> [Activity] Write out each line of the records that has "Число" in it.

□ □ □ □ □ □ □

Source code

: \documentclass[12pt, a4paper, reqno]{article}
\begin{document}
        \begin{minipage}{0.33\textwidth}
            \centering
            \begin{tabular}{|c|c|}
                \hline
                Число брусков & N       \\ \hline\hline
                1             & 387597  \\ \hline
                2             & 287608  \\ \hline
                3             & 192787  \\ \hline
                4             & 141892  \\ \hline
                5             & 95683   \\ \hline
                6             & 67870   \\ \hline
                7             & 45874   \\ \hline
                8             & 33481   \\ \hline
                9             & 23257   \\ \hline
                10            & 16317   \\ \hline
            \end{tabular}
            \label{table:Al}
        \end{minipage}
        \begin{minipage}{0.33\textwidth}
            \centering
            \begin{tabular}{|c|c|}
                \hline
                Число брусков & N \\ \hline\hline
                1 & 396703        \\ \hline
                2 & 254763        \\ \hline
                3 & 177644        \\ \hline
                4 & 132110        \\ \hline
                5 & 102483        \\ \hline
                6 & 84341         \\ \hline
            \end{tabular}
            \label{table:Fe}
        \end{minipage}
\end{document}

□ □ □ □ □ □ □

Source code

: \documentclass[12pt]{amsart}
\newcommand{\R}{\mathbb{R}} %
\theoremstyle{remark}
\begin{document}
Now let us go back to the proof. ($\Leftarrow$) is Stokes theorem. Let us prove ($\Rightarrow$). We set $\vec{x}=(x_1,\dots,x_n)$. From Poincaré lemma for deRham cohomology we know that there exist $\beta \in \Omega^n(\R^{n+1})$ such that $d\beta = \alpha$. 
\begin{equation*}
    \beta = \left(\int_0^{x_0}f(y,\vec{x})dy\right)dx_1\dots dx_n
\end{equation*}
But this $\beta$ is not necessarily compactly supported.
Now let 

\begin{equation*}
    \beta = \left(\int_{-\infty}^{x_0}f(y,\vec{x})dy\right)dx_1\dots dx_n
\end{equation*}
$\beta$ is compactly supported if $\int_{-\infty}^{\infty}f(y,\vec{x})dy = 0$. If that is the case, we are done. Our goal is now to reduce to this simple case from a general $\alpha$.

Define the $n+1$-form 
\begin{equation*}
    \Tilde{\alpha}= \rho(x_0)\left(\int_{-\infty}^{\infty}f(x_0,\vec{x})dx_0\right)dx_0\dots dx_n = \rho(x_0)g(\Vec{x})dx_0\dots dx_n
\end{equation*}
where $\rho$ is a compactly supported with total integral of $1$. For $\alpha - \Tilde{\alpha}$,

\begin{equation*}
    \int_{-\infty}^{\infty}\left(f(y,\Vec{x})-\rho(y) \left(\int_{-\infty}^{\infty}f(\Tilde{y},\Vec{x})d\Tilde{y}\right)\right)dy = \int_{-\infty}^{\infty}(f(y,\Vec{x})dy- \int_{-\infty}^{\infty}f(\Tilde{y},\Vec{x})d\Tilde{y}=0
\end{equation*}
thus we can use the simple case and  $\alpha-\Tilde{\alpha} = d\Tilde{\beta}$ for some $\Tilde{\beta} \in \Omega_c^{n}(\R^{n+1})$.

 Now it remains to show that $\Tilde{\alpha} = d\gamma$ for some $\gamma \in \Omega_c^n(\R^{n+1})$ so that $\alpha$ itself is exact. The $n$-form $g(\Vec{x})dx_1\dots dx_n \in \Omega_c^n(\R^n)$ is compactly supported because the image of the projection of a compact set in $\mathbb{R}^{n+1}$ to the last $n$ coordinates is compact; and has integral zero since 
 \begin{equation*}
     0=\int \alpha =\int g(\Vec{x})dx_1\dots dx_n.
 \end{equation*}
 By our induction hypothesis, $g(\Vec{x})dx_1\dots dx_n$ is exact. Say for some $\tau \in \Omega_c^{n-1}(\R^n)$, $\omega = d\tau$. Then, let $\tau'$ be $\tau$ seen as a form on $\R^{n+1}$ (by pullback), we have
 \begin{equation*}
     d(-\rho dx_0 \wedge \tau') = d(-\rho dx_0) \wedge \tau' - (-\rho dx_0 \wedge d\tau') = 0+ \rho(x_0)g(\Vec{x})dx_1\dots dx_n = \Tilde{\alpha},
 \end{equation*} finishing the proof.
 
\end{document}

□ □ □ □ □ □ □

> [Response below]
                Число брусков & N       \\ \hline\hline
                Число брусков & N \\ \hline\hline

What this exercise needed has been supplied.